BRIEF: Your answer should be every line of the records that contains the word "figures".

(Pictures paired with source code)
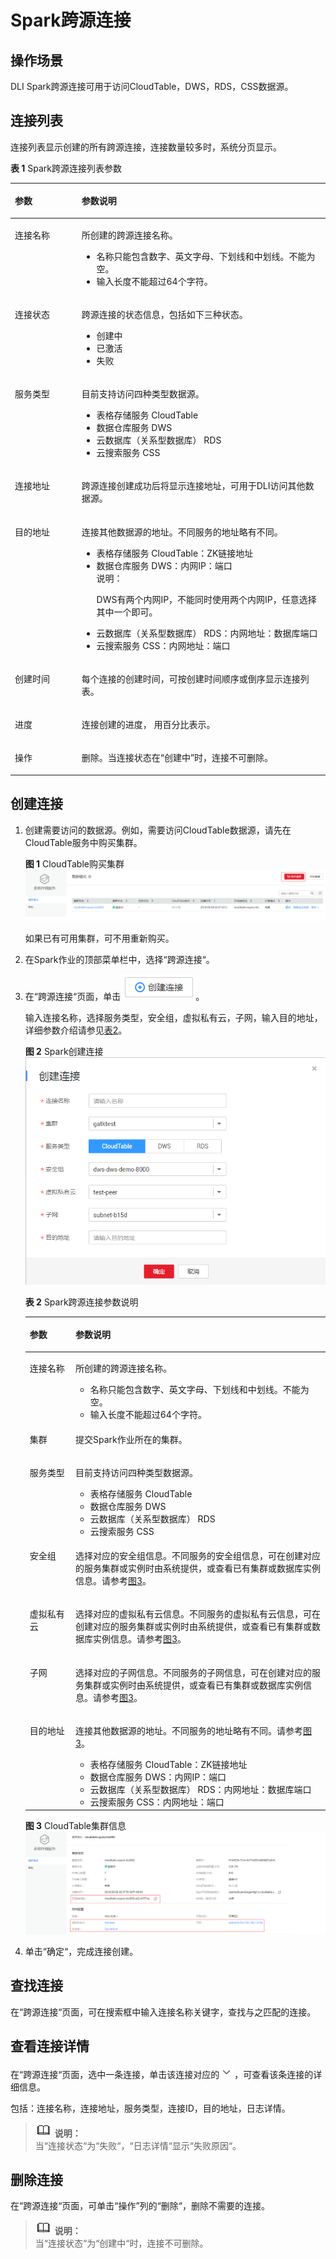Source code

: # Spark跨源连接<a name="dli_01_0405"></a>

## 操作场景<a name="zh-cn_topic_0142697328_section31579140143928"></a>

DLI Spark跨源连接可用于访问CloudTable，DWS，RDS，CSS数据源。

## 连接列表<a name="zh-cn_topic_0142697328_section1616314111518"></a>

连接列表显示创建的所有跨源连接，连接数量较多时，系统分页显示。

**表 1**  Spark跨源连接列表参数

<a name="zh-cn_topic_0142697328_table3950169215120"></a>
<table><thead align="left"><tr id="zh-cn_topic_0142697328_row2555468715120"><th class="cellrowborder" valign="top" width="21.18%" id="mcps1.2.3.1.1"><p id="zh-cn_topic_0142697328_p4021197415120"><a name="zh-cn_topic_0142697328_p4021197415120"></a><a name="zh-cn_topic_0142697328_p4021197415120"></a>参数</p>
</th>
<th class="cellrowborder" valign="top" width="78.82000000000001%" id="mcps1.2.3.1.2"><p id="zh-cn_topic_0142697328_p3594448915120"><a name="zh-cn_topic_0142697328_p3594448915120"></a><a name="zh-cn_topic_0142697328_p3594448915120"></a>参数说明</p>
</th>
</tr>
</thead>
<tbody><tr id="zh-cn_topic_0142697328_row46758327132"><td class="cellrowborder" valign="top" width="21.18%" headers="mcps1.2.3.1.1 "><p id="zh-cn_topic_0142697328_p16413434141957"><a name="zh-cn_topic_0142697328_p16413434141957"></a><a name="zh-cn_topic_0142697328_p16413434141957"></a>连接名称</p>
</td>
<td class="cellrowborder" valign="top" width="78.82000000000001%" headers="mcps1.2.3.1.2 "><p id="zh-cn_topic_0142697328_p54419740141957"><a name="zh-cn_topic_0142697328_p54419740141957"></a><a name="zh-cn_topic_0142697328_p54419740141957"></a>所创建的跨源连接名称。</p>
<a name="zh-cn_topic_0142697328_ul109681518191720"></a><a name="zh-cn_topic_0142697328_ul109681518191720"></a><ul id="zh-cn_topic_0142697328_ul109681518191720"><li>名称只能包含数字、英文字母、下划线和中划线。不能为空。</li><li>输入长度不能超过64个字符。</li></ul>
</td>
</tr>
<tr id="zh-cn_topic_0142697328_row32873162171713"><td class="cellrowborder" valign="top" width="21.18%" headers="mcps1.2.3.1.1 "><p id="zh-cn_topic_0142697328_p45480448171713"><a name="zh-cn_topic_0142697328_p45480448171713"></a><a name="zh-cn_topic_0142697328_p45480448171713"></a>连接状态</p>
</td>
<td class="cellrowborder" valign="top" width="78.82000000000001%" headers="mcps1.2.3.1.2 "><p id="zh-cn_topic_0142697328_p59114099151038"><a name="zh-cn_topic_0142697328_p59114099151038"></a><a name="zh-cn_topic_0142697328_p59114099151038"></a>跨源连接的状态信息，包括如下三种状态。</p>
<a name="zh-cn_topic_0142697328_ul32930526154023"></a><a name="zh-cn_topic_0142697328_ul32930526154023"></a><ul id="zh-cn_topic_0142697328_ul32930526154023"><li>创建中</li><li>已激活</li><li>失败</li></ul>
</td>
</tr>
<tr id="zh-cn_topic_0142697328_row31011923151038"><td class="cellrowborder" valign="top" width="21.18%" headers="mcps1.2.3.1.1 "><p id="zh-cn_topic_0142697328_p10671857151038"><a name="zh-cn_topic_0142697328_p10671857151038"></a><a name="zh-cn_topic_0142697328_p10671857151038"></a>服务类型</p>
</td>
<td class="cellrowborder" valign="top" width="78.82000000000001%" headers="mcps1.2.3.1.2 "><p id="zh-cn_topic_0142697328_p122801954164819"><a name="zh-cn_topic_0142697328_p122801954164819"></a><a name="zh-cn_topic_0142697328_p122801954164819"></a>目前支持访问四种类型数据源。</p>
<a name="zh-cn_topic_0142697328_ul127459715563"></a><a name="zh-cn_topic_0142697328_ul127459715563"></a><ul id="zh-cn_topic_0142697328_ul127459715563"><li>表格存储服务 CloudTable</li><li>数据仓库服务 DWS</li><li>云数据库（关系型数据库） RDS</li><li>云搜索服务 CSS</li></ul>
</td>
</tr>
<tr id="zh-cn_topic_0142697328_row36301606171658"><td class="cellrowborder" valign="top" width="21.18%" headers="mcps1.2.3.1.1 "><p id="zh-cn_topic_0142697328_p14394959151048"><a name="zh-cn_topic_0142697328_p14394959151048"></a><a name="zh-cn_topic_0142697328_p14394959151048"></a>连接地址</p>
</td>
<td class="cellrowborder" valign="top" width="78.82000000000001%" headers="mcps1.2.3.1.2 "><p id="zh-cn_topic_0142697328_p1483474582618"><a name="zh-cn_topic_0142697328_p1483474582618"></a><a name="zh-cn_topic_0142697328_p1483474582618"></a>跨源连接创建成功后将显示连接地址，可用于DLI访问其他数据源。</p>
</td>
</tr>
<tr id="zh-cn_topic_0142697328_row6424839516213"><td class="cellrowborder" valign="top" width="21.18%" headers="mcps1.2.3.1.1 "><p id="zh-cn_topic_0142697328_p50569641162134"><a name="zh-cn_topic_0142697328_p50569641162134"></a><a name="zh-cn_topic_0142697328_p50569641162134"></a>目的地址</p>
</td>
<td class="cellrowborder" valign="top" width="78.82000000000001%" headers="mcps1.2.3.1.2 "><p id="zh-cn_topic_0142697328_p18910361162145"><a name="zh-cn_topic_0142697328_p18910361162145"></a><a name="zh-cn_topic_0142697328_p18910361162145"></a>连接其他数据源的地址。不同服务的地址略有不同。</p>
<a name="zh-cn_topic_0142697328_ul67221730122312"></a><a name="zh-cn_topic_0142697328_ul67221730122312"></a><ul id="zh-cn_topic_0142697328_ul67221730122312"><li>表格存储服务 CloudTable：ZK链接地址</li><li>数据仓库服务 DWS：内网IP：端口<div class="note" id="note41513398539"><a name="note41513398539"></a><a name="note41513398539"></a><span class="notetitle"> 说明： </span><div class="notebody"><p id="p1215193905319"><a name="p1215193905319"></a><a name="p1215193905319"></a>DWS有两个内网IP，不能同时使用两个内网IP，任意选择其中一个即可。</p>
</div></div>
</li><li>云数据库（关系型数据库） RDS：内网地址：数据库端口</li><li>云搜索服务 CSS：内网地址：端口</li></ul>
</td>
</tr>
<tr id="zh-cn_topic_0142697328_row2449114254419"><td class="cellrowborder" valign="top" width="21.18%" headers="mcps1.2.3.1.1 "><p id="zh-cn_topic_0142697328_p1845010423449"><a name="zh-cn_topic_0142697328_p1845010423449"></a><a name="zh-cn_topic_0142697328_p1845010423449"></a>创建时间</p>
</td>
<td class="cellrowborder" valign="top" width="78.82000000000001%" headers="mcps1.2.3.1.2 "><p id="zh-cn_topic_0142697328_p114506429448"><a name="zh-cn_topic_0142697328_p114506429448"></a><a name="zh-cn_topic_0142697328_p114506429448"></a>每个连接的创建时间，可按创建时间顺序或倒序显示连接列表。</p>
</td>
</tr>
<tr id="zh-cn_topic_0142697328_row1883611569448"><td class="cellrowborder" valign="top" width="21.18%" headers="mcps1.2.3.1.1 "><p id="zh-cn_topic_0142697328_p13837165614445"><a name="zh-cn_topic_0142697328_p13837165614445"></a><a name="zh-cn_topic_0142697328_p13837165614445"></a>进度</p>
</td>
<td class="cellrowborder" valign="top" width="78.82000000000001%" headers="mcps1.2.3.1.2 "><p id="zh-cn_topic_0142697328_p883775614448"><a name="zh-cn_topic_0142697328_p883775614448"></a><a name="zh-cn_topic_0142697328_p883775614448"></a>连接创建的进度， 用百分比表示。</p>
</td>
</tr>
<tr id="zh-cn_topic_0142697328_row1662880815250"><td class="cellrowborder" valign="top" width="21.18%" headers="mcps1.2.3.1.1 "><p id="zh-cn_topic_0142697328_p475621615250"><a name="zh-cn_topic_0142697328_p475621615250"></a><a name="zh-cn_topic_0142697328_p475621615250"></a>操作</p>
</td>
<td class="cellrowborder" valign="top" width="78.82000000000001%" headers="mcps1.2.3.1.2 "><p id="zh-cn_topic_0142697328_p94999298154"><a name="zh-cn_topic_0142697328_p94999298154"></a><a name="zh-cn_topic_0142697328_p94999298154"></a>删除。当连接状态在<span class="parmname" id="zh-cn_topic_0142697328_parmname1819151571614"><a name="zh-cn_topic_0142697328_parmname1819151571614"></a><a name="zh-cn_topic_0142697328_parmname1819151571614"></a>“创建中”</span>时，连接不可删除。</p>
</td>
</tr>
</tbody>
</table>

## 创建连接<a name="zh-cn_topic_0142697328_section73391334165211"></a>

1.  创建需要访问的数据源。例如，需要访问CloudTable数据源，请先在CloudTable服务中购买集群。

    **图 1**  CloudTable购买集群<a name="zh-cn_topic_0142697328_fig1866711408220"></a>  
    ![](figures/CloudTable购买集群-0.png "CloudTable购买集群-0")

    如果已有可用集群，可不用重新购买。

2.  在Spark作业的顶部菜单栏中，选择“跨源连接“。
3.  在“跨源连接“页面，单击![](figures/icon-创建连接.png)。

    输入连接名称，选择服务类型，安全组，虚拟私有云，子网，输入目的地址，详细参数介绍请参见[表2](#zh-cn_topic_0142697328_table24931148155220)。

    **图 2**  Spark创建连接<a name="zh-cn_topic_0142697328_fig375913217530"></a>  
    ![](figures/Spark创建连接.png "Spark创建连接")

    **表 2**  Spark跨源连接参数说明

    <a name="zh-cn_topic_0142697328_table24931148155220"></a>
    <table><thead align="left"><tr id="zh-cn_topic_0142697328_row1149712486527"><th class="cellrowborder" valign="top" width="15.24%" id="mcps1.2.3.1.1"><p id="zh-cn_topic_0142697328_p349916487526"><a name="zh-cn_topic_0142697328_p349916487526"></a><a name="zh-cn_topic_0142697328_p349916487526"></a>参数</p>
    </th>
    <th class="cellrowborder" valign="top" width="84.76%" id="mcps1.2.3.1.2"><p id="zh-cn_topic_0142697328_p115011548105211"><a name="zh-cn_topic_0142697328_p115011548105211"></a><a name="zh-cn_topic_0142697328_p115011548105211"></a>参数说明</p>
    </th>
    </tr>
    </thead>
    <tbody><tr id="zh-cn_topic_0142697328_row1350324845215"><td class="cellrowborder" valign="top" width="15.24%" headers="mcps1.2.3.1.1 "><p id="zh-cn_topic_0142697328_p8504184814524"><a name="zh-cn_topic_0142697328_p8504184814524"></a><a name="zh-cn_topic_0142697328_p8504184814524"></a>连接名称</p>
    </td>
    <td class="cellrowborder" valign="top" width="84.76%" headers="mcps1.2.3.1.2 "><p id="zh-cn_topic_0142697328_p1550604814528"><a name="zh-cn_topic_0142697328_p1550604814528"></a><a name="zh-cn_topic_0142697328_p1550604814528"></a>所创建的跨源连接名称。</p>
    <a name="zh-cn_topic_0142697328_ul185072486523"></a><a name="zh-cn_topic_0142697328_ul185072486523"></a><ul id="zh-cn_topic_0142697328_ul185072486523"><li>名称只能包含数字、英文字母、下划线和中划线。不能为空。</li><li>输入长度不能超过64个字符。</li></ul>
    </td>
    </tr>
    <tr id="row791816590583"><td class="cellrowborder" valign="top" width="15.24%" headers="mcps1.2.3.1.1 "><p id="p119191259175816"><a name="p119191259175816"></a><a name="p119191259175816"></a>集群</p>
    </td>
    <td class="cellrowborder" valign="top" width="84.76%" headers="mcps1.2.3.1.2 "><p id="p891920595585"><a name="p891920595585"></a><a name="p891920595585"></a>提交Spark作业所在的集群。</p>
    </td>
    </tr>
    <tr id="zh-cn_topic_0142697328_row105181748125210"><td class="cellrowborder" valign="top" width="15.24%" headers="mcps1.2.3.1.1 "><p id="zh-cn_topic_0142697328_p15181748105215"><a name="zh-cn_topic_0142697328_p15181748105215"></a><a name="zh-cn_topic_0142697328_p15181748105215"></a>服务类型</p>
    </td>
    <td class="cellrowborder" valign="top" width="84.76%" headers="mcps1.2.3.1.2 "><p id="zh-cn_topic_0142697328_p2051984815523"><a name="zh-cn_topic_0142697328_p2051984815523"></a><a name="zh-cn_topic_0142697328_p2051984815523"></a>目前支持访问四种类型数据源。</p>
    <a name="zh-cn_topic_0142697328_ul25191248185210"></a><a name="zh-cn_topic_0142697328_ul25191248185210"></a><ul id="zh-cn_topic_0142697328_ul25191248185210"><li>表格存储服务 CloudTable</li><li>数据仓库服务 DWS</li><li>云数据库（关系型数据库） RDS</li><li>云搜索服务 CSS</li></ul>
    </td>
    </tr>
    <tr id="zh-cn_topic_0142697328_row85241748185212"><td class="cellrowborder" valign="top" width="15.24%" headers="mcps1.2.3.1.1 "><p id="zh-cn_topic_0142697328_p352404835217"><a name="zh-cn_topic_0142697328_p352404835217"></a><a name="zh-cn_topic_0142697328_p352404835217"></a>安全组</p>
    </td>
    <td class="cellrowborder" valign="top" width="84.76%" headers="mcps1.2.3.1.2 "><p id="zh-cn_topic_0142697328_p1952584895212"><a name="zh-cn_topic_0142697328_p1952584895212"></a><a name="zh-cn_topic_0142697328_p1952584895212"></a>选择对应的安全组信息。不同服务的安全组信息，可在创建对应的服务集群或实例时由系统提供，或查看已有集群或数据库实例信息。请参考<a href="#zh-cn_topic_0142697328_fig87571359173616">图3</a>。</p>
    </td>
    </tr>
    <tr id="zh-cn_topic_0142697328_row7764655142317"><td class="cellrowborder" valign="top" width="15.24%" headers="mcps1.2.3.1.1 "><p id="zh-cn_topic_0142697328_p16764105532311"><a name="zh-cn_topic_0142697328_p16764105532311"></a><a name="zh-cn_topic_0142697328_p16764105532311"></a>虚拟私有云</p>
    </td>
    <td class="cellrowborder" valign="top" width="84.76%" headers="mcps1.2.3.1.2 "><p id="zh-cn_topic_0142697328_p1676416559237"><a name="zh-cn_topic_0142697328_p1676416559237"></a><a name="zh-cn_topic_0142697328_p1676416559237"></a>选择对应的虚拟私有云信息。不同服务的虚拟私有云信息，可在创建对应的服务集群或实例时由系统提供，或查看已有集群或数据库实例信息。请参考<a href="#zh-cn_topic_0142697328_fig87571359173616">图3</a>。</p>
    </td>
    </tr>
    <tr id="zh-cn_topic_0142697328_row1095810374248"><td class="cellrowborder" valign="top" width="15.24%" headers="mcps1.2.3.1.1 "><p id="zh-cn_topic_0142697328_p1495903712415"><a name="zh-cn_topic_0142697328_p1495903712415"></a><a name="zh-cn_topic_0142697328_p1495903712415"></a>子网</p>
    </td>
    <td class="cellrowborder" valign="top" width="84.76%" headers="mcps1.2.3.1.2 "><p id="zh-cn_topic_0142697328_p1795918371243"><a name="zh-cn_topic_0142697328_p1795918371243"></a><a name="zh-cn_topic_0142697328_p1795918371243"></a>选择对应的子网信息。不同服务的子网信息，可在创建对应的服务集群或实例时由系统提供，或查看已有集群或数据库实例信息。请参考<a href="#zh-cn_topic_0142697328_fig87571359173616">图3</a>。</p>
    </td>
    </tr>
    <tr id="zh-cn_topic_0142697328_row135261748155213"><td class="cellrowborder" valign="top" width="15.24%" headers="mcps1.2.3.1.1 "><p id="zh-cn_topic_0142697328_p2052610483527"><a name="zh-cn_topic_0142697328_p2052610483527"></a><a name="zh-cn_topic_0142697328_p2052610483527"></a>目的地址</p>
    </td>
    <td class="cellrowborder" valign="top" width="84.76%" headers="mcps1.2.3.1.2 "><p id="zh-cn_topic_0142697328_p6526144817523"><a name="zh-cn_topic_0142697328_p6526144817523"></a><a name="zh-cn_topic_0142697328_p6526144817523"></a>连接其他数据源的地址。不同服务的地址略有不同。请参考<a href="#zh-cn_topic_0142697328_fig87571359173616">图3</a>。</p>
    <a name="zh-cn_topic_0142697328_ul9527124812520"></a><a name="zh-cn_topic_0142697328_ul9527124812520"></a><ul id="zh-cn_topic_0142697328_ul9527124812520"><li>表格存储服务 CloudTable：ZK链接地址</li><li>数据仓库服务 DWS：内网IP：端口</li><li>云数据库（关系型数据库） RDS：内网地址：数据库端口</li><li>云搜索服务 CSS：内网地址：端口</li></ul>
    </td>
    </tr>
    </tbody>
    </table>

    **图 3**  CloudTable集群信息<a name="zh-cn_topic_0142697328_fig87571359173616"></a>  
    ![](figures/CloudTable集群信息-1.png "CloudTable集群信息-1")

4.  单击“确定“，完成连接创建。

## 查找连接<a name="zh-cn_topic_0142697328_section9644161019415"></a>

在“跨源连接“页面，可在搜索框中输入连接名称关键字，查找与之匹配的连接。

## 查看连接详情<a name="zh-cn_topic_0142697328_section1960402414173"></a>

在“跨源连接“页面，选中一条连接，单击该连接对应的![](figures/icon-展开.png)，可查看该条连接的详细信息。

包括：连接名称，连接地址，服务类型，连接ID，目的地址，日志详情。

>![](public_sys-resources/icon-note.gif) **说明：**   
>当“连接状态“为“失败“，“日志详情“显示“失败原因“。  

## 删除连接<a name="zh-cn_topic_0142697328_section8647175812179"></a>

在“跨源连接“页面，可单击“操作”列的“删除“，删除不需要的连接。

>![](public_sys-resources/icon-note.gif) **说明：**   
>当“连接状态“为“创建中“时，连接不可删除。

COMPLETED TASK:
    ![](figures/CloudTable购买集群-0.png "CloudTable购买集群-0")
3.  在“跨源连接“页面，单击![](figures/icon-创建连接.png)。
    ![](figures/Spark创建连接.png "Spark创建连接")
    ![](figures/CloudTable集群信息-1.png "CloudTable集群信息-1")
在“跨源连接“页面，选中一条连接，单击该连接对应的![](figures/icon-展开.png)，可查看该条连接的详细信息。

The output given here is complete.